== Exercise directions ==
Going through the listing below, tally the lines that contain the word "Trajectory" and give only that figure.
---- Data provided
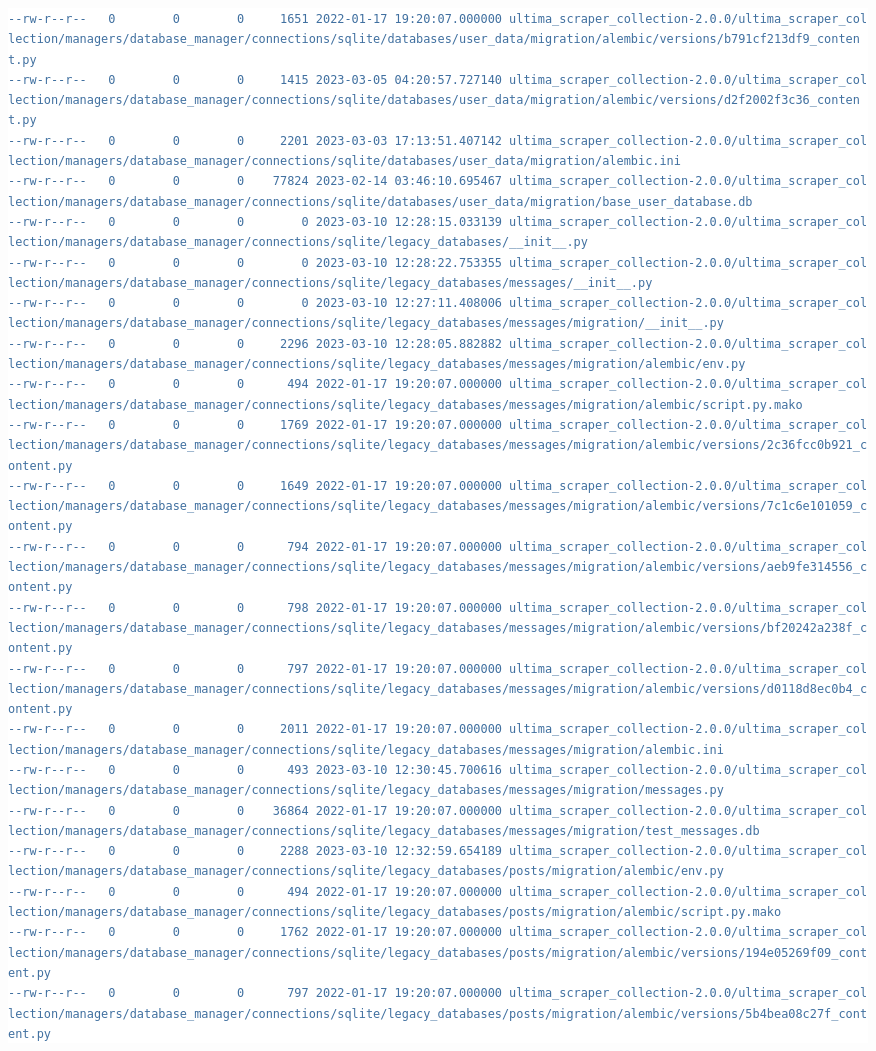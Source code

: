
 ```diff
--rw-r--r--   0        0        0     1651 2022-01-17 19:20:07.000000 ultima_scraper_collection-2.0.0/ultima_scraper_collection/managers/database_manager/connections/sqlite/databases/user_data/migration/alembic/versions/b791cf213df9_content.py
--rw-r--r--   0        0        0     1415 2023-03-05 04:20:57.727140 ultima_scraper_collection-2.0.0/ultima_scraper_collection/managers/database_manager/connections/sqlite/databases/user_data/migration/alembic/versions/d2f2002f3c36_content.py
--rw-r--r--   0        0        0     2201 2023-03-03 17:13:51.407142 ultima_scraper_collection-2.0.0/ultima_scraper_collection/managers/database_manager/connections/sqlite/databases/user_data/migration/alembic.ini
--rw-r--r--   0        0        0    77824 2023-02-14 03:46:10.695467 ultima_scraper_collection-2.0.0/ultima_scraper_collection/managers/database_manager/connections/sqlite/databases/user_data/migration/base_user_database.db
--rw-r--r--   0        0        0        0 2023-03-10 12:28:15.033139 ultima_scraper_collection-2.0.0/ultima_scraper_collection/managers/database_manager/connections/sqlite/legacy_databases/__init__.py
--rw-r--r--   0        0        0        0 2023-03-10 12:28:22.753355 ultima_scraper_collection-2.0.0/ultima_scraper_collection/managers/database_manager/connections/sqlite/legacy_databases/messages/__init__.py
--rw-r--r--   0        0        0        0 2023-03-10 12:27:11.408006 ultima_scraper_collection-2.0.0/ultima_scraper_collection/managers/database_manager/connections/sqlite/legacy_databases/messages/migration/__init__.py
--rw-r--r--   0        0        0     2296 2023-03-10 12:28:05.882882 ultima_scraper_collection-2.0.0/ultima_scraper_collection/managers/database_manager/connections/sqlite/legacy_databases/messages/migration/alembic/env.py
--rw-r--r--   0        0        0      494 2022-01-17 19:20:07.000000 ultima_scraper_collection-2.0.0/ultima_scraper_collection/managers/database_manager/connections/sqlite/legacy_databases/messages/migration/alembic/script.py.mako
--rw-r--r--   0        0        0     1769 2022-01-17 19:20:07.000000 ultima_scraper_collection-2.0.0/ultima_scraper_collection/managers/database_manager/connections/sqlite/legacy_databases/messages/migration/alembic/versions/2c36fcc0b921_content.py
--rw-r--r--   0        0        0     1649 2022-01-17 19:20:07.000000 ultima_scraper_collection-2.0.0/ultima_scraper_collection/managers/database_manager/connections/sqlite/legacy_databases/messages/migration/alembic/versions/7c1c6e101059_content.py
--rw-r--r--   0        0        0      794 2022-01-17 19:20:07.000000 ultima_scraper_collection-2.0.0/ultima_scraper_collection/managers/database_manager/connections/sqlite/legacy_databases/messages/migration/alembic/versions/aeb9fe314556_content.py
--rw-r--r--   0        0        0      798 2022-01-17 19:20:07.000000 ultima_scraper_collection-2.0.0/ultima_scraper_collection/managers/database_manager/connections/sqlite/legacy_databases/messages/migration/alembic/versions/bf20242a238f_content.py
--rw-r--r--   0        0        0      797 2022-01-17 19:20:07.000000 ultima_scraper_collection-2.0.0/ultima_scraper_collection/managers/database_manager/connections/sqlite/legacy_databases/messages/migration/alembic/versions/d0118d8ec0b4_content.py
--rw-r--r--   0        0        0     2011 2022-01-17 19:20:07.000000 ultima_scraper_collection-2.0.0/ultima_scraper_collection/managers/database_manager/connections/sqlite/legacy_databases/messages/migration/alembic.ini
--rw-r--r--   0        0        0      493 2023-03-10 12:30:45.700616 ultima_scraper_collection-2.0.0/ultima_scraper_collection/managers/database_manager/connections/sqlite/legacy_databases/messages/migration/messages.py
--rw-r--r--   0        0        0    36864 2022-01-17 19:20:07.000000 ultima_scraper_collection-2.0.0/ultima_scraper_collection/managers/database_manager/connections/sqlite/legacy_databases/messages/migration/test_messages.db
--rw-r--r--   0        0        0     2288 2023-03-10 12:32:59.654189 ultima_scraper_collection-2.0.0/ultima_scraper_collection/managers/database_manager/connections/sqlite/legacy_databases/posts/migration/alembic/env.py
--rw-r--r--   0        0        0      494 2022-01-17 19:20:07.000000 ultima_scraper_collection-2.0.0/ultima_scraper_collection/managers/database_manager/connections/sqlite/legacy_databases/posts/migration/alembic/script.py.mako
--rw-r--r--   0        0        0     1762 2022-01-17 19:20:07.000000 ultima_scraper_collection-2.0.0/ultima_scraper_collection/managers/database_manager/connections/sqlite/legacy_databases/posts/migration/alembic/versions/194e05269f09_content.py
--rw-r--r--   0        0        0      797 2022-01-17 19:20:07.000000 ultima_scraper_collection-2.0.0/ultima_scraper_collection/managers/database_manager/connections/sqlite/legacy_databases/posts/migration/alembic/versions/5b4bea08c27f_content.py
```
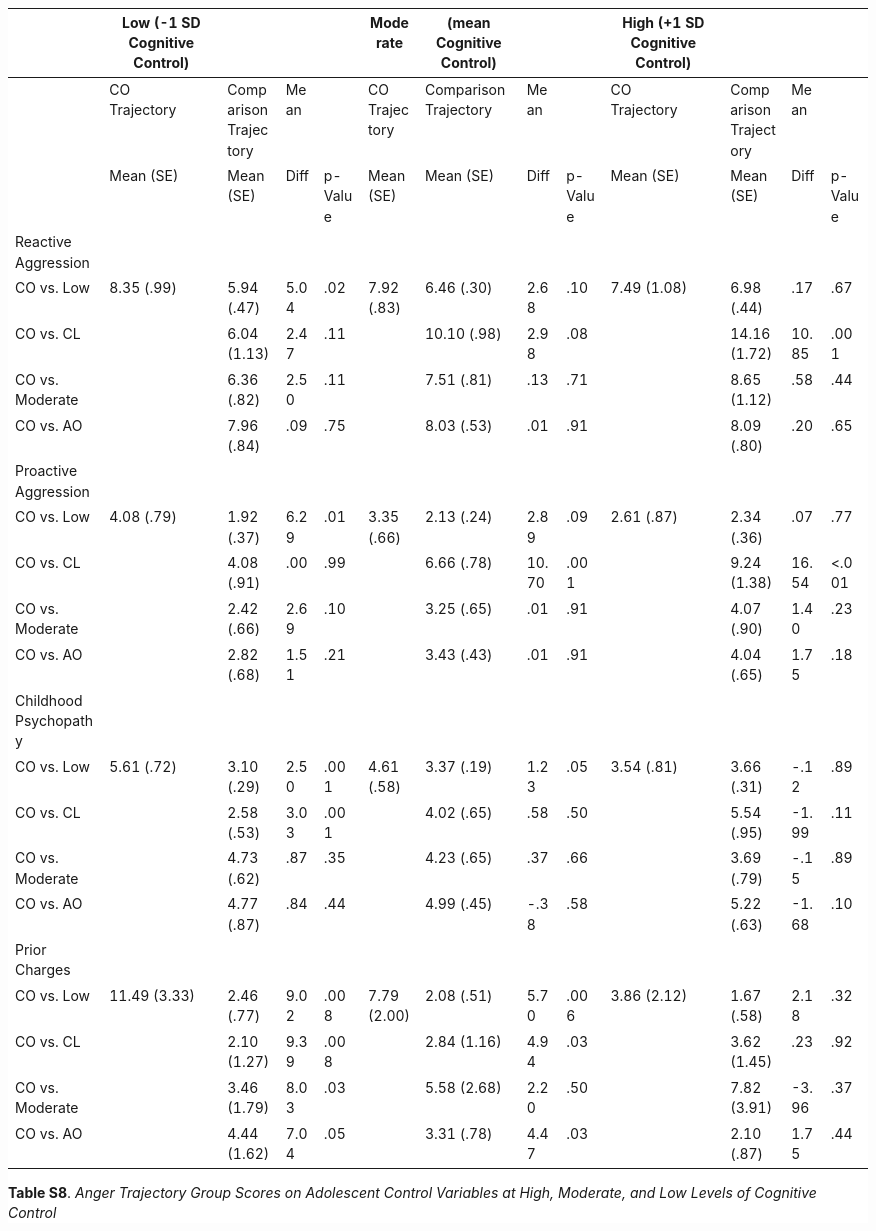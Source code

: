 |                       | Low (-1 SD Cognitive Control) |                          |      |         | Moderate         | (mean Cognitive Control) |       |         | High (+1 SD Cognitive Control) |                          |       |         |
|-----------------------|-------------------------------|--------------------------|------|---------|------------------|--------------------------|-------|---------|--------------------------------|--------------------------|-------|---------|
|                       | CO<br>Trajectory              | Comparison<br>Trajectory | Mean |         | CO<br>Trajectory | Comparison<br>Trajectory | Mean  |         | CO<br>Trajectory               | Comparison<br>Trajectory | Mean  |         |
|                       | Mean (SE)                     | Mean (SE)                | Diff | p-Value | Mean (SE)        | Mean (SE)                | Diff  | p-Value | Mean (SE)                      | Mean (SE)                | Diff  | p-Value |
| Reactive Aggression   |                               |                          |      |         |                  |                          |       |         |                                |                          |       |         |
| CO vs. Low            | 8.35 (.99)                    | 5.94 (.47)               | 5.04 | .02     | 7.92 (.83)       | 6.46 (.30)               | 2.68  | .10     | 7.49 (1.08)                    | 6.98 (.44)               | .17   | .67     |
| CO vs. CL             |                               | 6.04 (1.13)              | 2.47 | .11     |                  | 10.10 (.98)              | 2.98  | .08     |                                | 14.16 (1.72)             | 10.85 | .001    |
| CO vs. Moderate       |                               | 6.36 (.82)               | 2.50 | .11     |                  | 7.51 (.81)               | .13   | .71     |                                | 8.65 (1.12)              | .58   | .44     |
| CO vs. AO             |                               | 7.96 (.84)               | .09  | .75     |                  | 8.03 (.53)               | .01   | .91     |                                | 8.09 (.80)               | .20   | .65     |
| Proactive Aggression  |                               |                          |      |         |                  |                          |       |         |                                |                          |       |         |
| CO vs. Low            | 4.08 (.79)                    | 1.92 (.37)               | 6.29 | .01     | 3.35 (.66)       | 2.13 (.24)               | 2.89  | .09     | 2.61 (.87)                     | 2.34 (.36)               | .07   | .77     |
| CO vs. CL             |                               | 4.08 (.91)               | .00  | .99     |                  | 6.66 (.78)               | 10.70 | .001    |                                | 9.24 (1.38)              | 16.54 | <.001   |
| CO vs. Moderate       |                               | 2.42 (.66)               | 2.69 | .10     |                  | 3.25 (.65)               | .01   | .91     |                                | 4.07 (.90)               | 1.40  | .23     |
| CO vs. AO             |                               | 2.82 (.68)               | 1.51 | .21     |                  | 3.43 (.43)               | .01   | .91     |                                | 4.04 (.65)               | 1.75  | .18     |
| Childhood Psychopathy |                               |                          |      |         |                  |                          |       |         |                                |                          |       |         |
| CO vs. Low            | 5.61 (.72)                    | 3.10 (.29)               | 2.50 | .001    | 4.61 (.58)       | 3.37 (.19)               | 1.23  | .05     | 3.54 (.81)                     | 3.66 (.31)               | -.12  | .89     |
| CO vs. CL             |                               | 2.58 (.53)               | 3.03 | .001    |                  | 4.02 (.65)               | .58   | .50     |                                | 5.54 (.95)               | -1.99 | .11     |
| CO vs. Moderate       |                               | 4.73 (.62)               | .87  | .35     |                  | 4.23 (.65)               | .37   | .66     |                                | 3.69 (.79)               | -.15  | .89     |
| CO vs. AO             |                               | 4.77 (.87)               | .84  | .44     |                  | 4.99 (.45)               | -.38  | .58     |                                | 5.22 (.63)               | -1.68 | .10     |
| Prior Charges         |                               |                          |      |         |                  |                          |       |         |                                |                          |       |         |
| CO vs. Low            | 11.49 (3.33)                  | 2.46 (.77)               | 9.02 | .008    | 7.79 (2.00)      | 2.08 (.51)               | 5.70  | .006    | 3.86 (2.12)                    | 1.67 (.58)               | 2.18  | .32     |
| CO vs. CL             |                               | 2.10 (1.27)              | 9.39 | .008    |                  | 2.84 (1.16)              | 4.94  | .03     |                                | 3.62 (1.45)              | .23   | .92     |
| CO vs. Moderate       |                               | 3.46 (1.79)              | 8.03 | .03     |                  | 5.58 (2.68)              | 2.20  | .50     |                                | 7.82 (3.91)              | -3.96 | .37     |
| CO vs. AO             |                               | 4.44 (1.62)              | 7.04 | .05     |                  | 3.31 (.78)               | 4.47  | .03     |                                | 2.10 (.87)               | 1.75  | .44     |

**Table S8**. *Anger Trajectory Group Scores on Adolescent Control Variables at High, Moderate, and Low Levels of Cognitive Control*
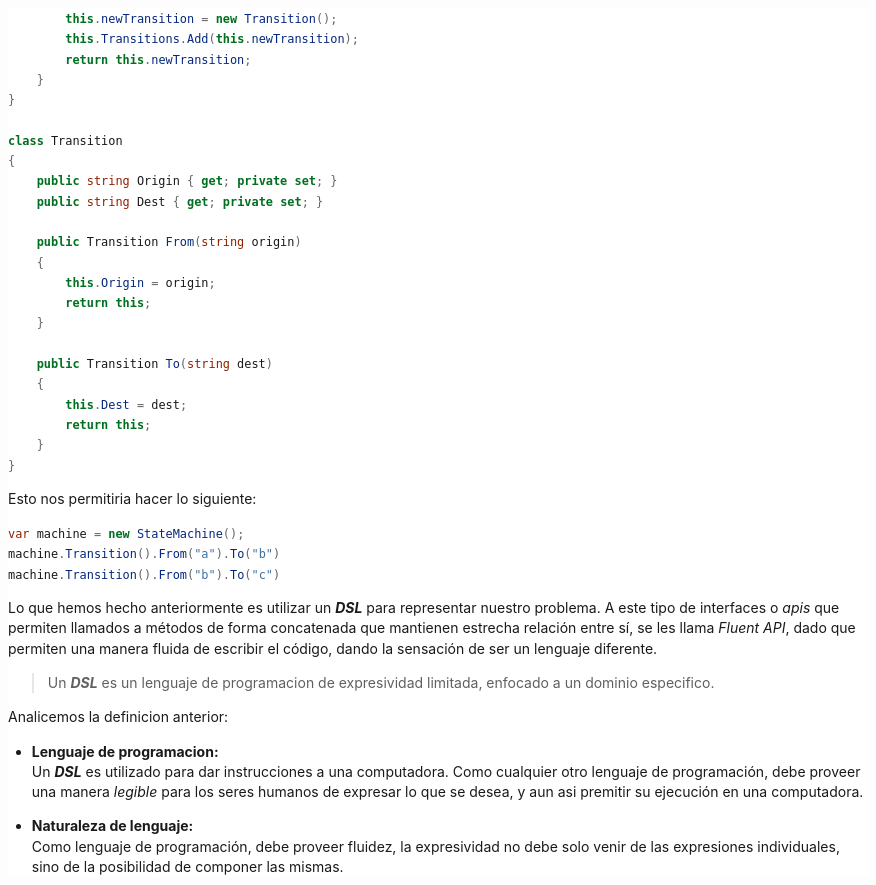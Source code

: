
 ```csharp
        this.newTransition = new Transition();
        this.Transitions.Add(this.newTransition);
        return this.newTransition;
    }
}

class Transition
{
    public string Origin { get; private set; }
    public string Dest { get; private set; }

    public Transition From(string origin)
    {
        this.Origin = origin;
        return this;
    }

    public Transition To(string dest)
    {
        this.Dest = dest;
        return this;
    }
}
```

Esto nos permitiria hacer lo siguiente:

```csharp
var machine = new StateMachine();
machine.Transition().From("a").To("b")
machine.Transition().From("b").To("c")
```

Lo que hemos hecho anteriormente es utilizar un **_DSL_** para representar nuestro
problema. A este tipo de interfaces o _apis_ que permiten llamados a métodos de forma
concatenada que mantienen estrecha relación entre sí, se les llama _Fluent API_, dado
que permiten una manera fluida de escribir el código, dando la sensación de ser un
lenguaje diferente.



> Un **_DSL_** es un lenguaje de programacion de expresividad limitada, enfocado a un
> dominio especifico.

Analicemos la definicion anterior:

- **Lenguaje de programacion:**  
  Un **_DSL_** es utilizado para dar instrucciones a una computadora. Como
  cualquier otro lenguaje de programación, debe proveer una manera _legible_
  para los seres humanos de expresar lo que se desea, y aun asi premitir su
  ejecución en una computadora.

- **Naturaleza de lenguaje:**  
  Como lenguaje de programación, debe proveer fluidez, la expresividad no
  debe solo venir de las expresiones individuales, sino de la posibilidad de
  componer las mismas.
--------
== Solution to the problem ==
2